[Dataset entries]
· · · ·

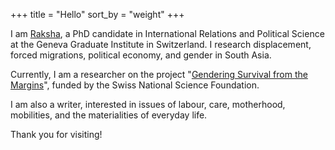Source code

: +++
title = "Hello"
sort_by = "weight"
+++

I am [Raksha](https://www.graduateinstitute.ch/discover-institute/raksha-gopal), a PhD candidate in International Relations and Political Science at the Geneva Graduate Institute in Switzerland. I research displacement, forced migrations, political economy, and gender in South Asia. 

Currently, I am a researcher on the project "[Gendering Survival from the Margins](https://graduateinstitute.ch/research-centres/gender-centre/gendering-survival-margins)", funded by the Swiss National Science Foundation.

I am also a writer, interested in issues of labour, care, motherhood, mobilities, and the materialities of everyday life.

Thank you for visiting!
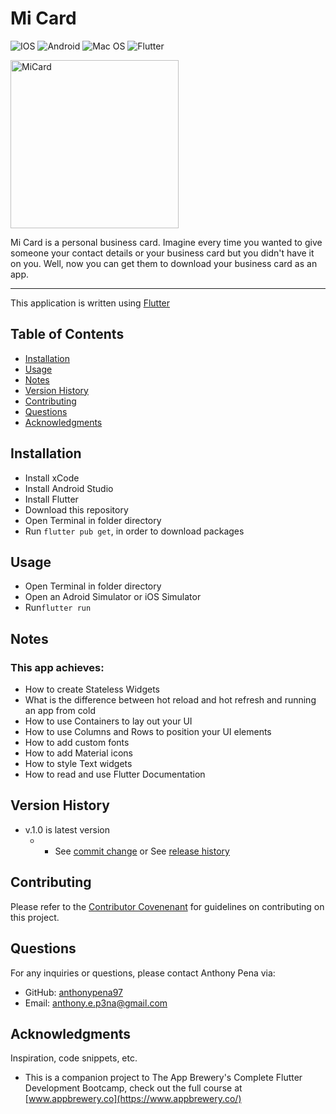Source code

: # Mi Card

![IOS](https://img.shields.io/badge/iOS-000000?style=for-the-badge&logo=ios&logoColor=white) 
![Android](https://img.shields.io/badge/Android-3DDC84?style=for-the-badge&logo=android&logoColor=white) 
![Mac OS](https://img.shields.io/badge/mac%20os-000000?style=for-the-badge&logo=macos&logoColor=F0F0F0)
![Flutter](https://img.shields.io/badge/Flutter-%2302569B.svg?style=for-the-badge&logo=Flutter&logoColor=white)

<img width="269" alt="MiCard" src="https://user-images.githubusercontent.com/79285555/178571411-ed76e29d-27c6-47ea-ac76-eaea16cb7c6f.png">

Mi Card is a personal business card. Imagine every time you wanted to give someone your contact details or your business card but you didn't have it on you. Well, now you can get them to download your business card as an app.

<hr>

This application is written using [Flutter](https://flutter.dev/)

## Table of Contents

- [Installation](#installation)
- [Usage](#usage)
- [Notes](#notes)
- [Version History](#version)
- [Contributing](#contributing)
- [Questions](#questions)
- [Acknowledgments](#acknowledgments)

## Installation

- Install xCode
- Install Android Studio
- Install Flutter
- Download this repository
- Open Terminal in folder directory
- Run `flutter pub get`, in order to download packages

## Usage

- Open Terminal in folder directory
- Open an Adroid Simulator or iOS Simulator
- Run`flutter run`

## Notes

### This app achieves:

* How to create Stateless Widgets
* What is the difference between hot reload and hot refresh and running an app from cold
* How to use Containers to lay out your UI
* How to use Columns and Rows to position your UI elements
* How to add custom fonts
* How to add Material icons
* How to style Text widgets
* How to read and use Flutter Documentation

## Version History

- v.1.0 is latest version
  - - See [commit change](https://github.com/anthonypena97/mi-card/commits/main) or See [release history](https://github.com/anthonypena97/mi-card/releases)

## Contributing

Please refer to the [Contributor Covenenant](https://www.contributor-covenant.org/) for guidelines on contributing on this project.

## Questions

For any inquiries or questions, please contact Anthony Pena via:

- GitHub: [anthonypena97](https://github.com/anthonypena97)
- Email: <anthony.e.p3na@gmail.com>

## Acknowledgments

Inspiration, code snippets, etc.
- This is a companion project to The App Brewery's Complete Flutter Development Bootcamp, check out the full course at [www.appbrewery.co](https://www.appbrewery.co/)
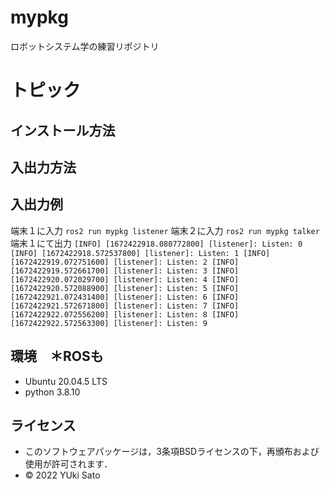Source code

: # mypkg
ロボットシステム学の練習リポジトリ

# トピック

## インストール方法

## 入出力方法

## 入出力例
 端末１に入力
`ros2 run mypkg listener`
 端末２に入力
`ros2 run mypkg talker`
 端末１にて出力
`[INFO] [1672422918.080772800] [listener]: Listen: 0
 [INFO] [1672422918.572537800] [listener]: Listen: 1
 [INFO] [1672422919.072751600] [listener]: Listen: 2
 [INFO] [1672422919.572661700] [listener]: Listen: 3
 [INFO] [1672422920.072029700] [listener]: Listen: 4
 [INFO] [1672422920.572088900] [listener]: Listen: 5
 [INFO] [1672422921.072431400] [listener]: Listen: 6
 [INFO] [1672422921.572671800] [listener]: Listen: 7
 [INFO] [1672422922.072556200] [listener]: Listen: 8
 [INFO] [1672422922.572563300] [listener]: Listen: 9`
 
## 環境　＊ROSも
 * Ubuntu 20.04.5 LTS
 * python 3.8.10

## ライセンス
 * このソフトウェアパッケージは，3条項BSDライセンスの下，再頒布および使用が許可されます．
 * © 2022 YUki Sato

· · · ·

**Your goal:** Throughout the data above, count the lines where the word "style" occurs, and report that figure alone.

**Task result:** 5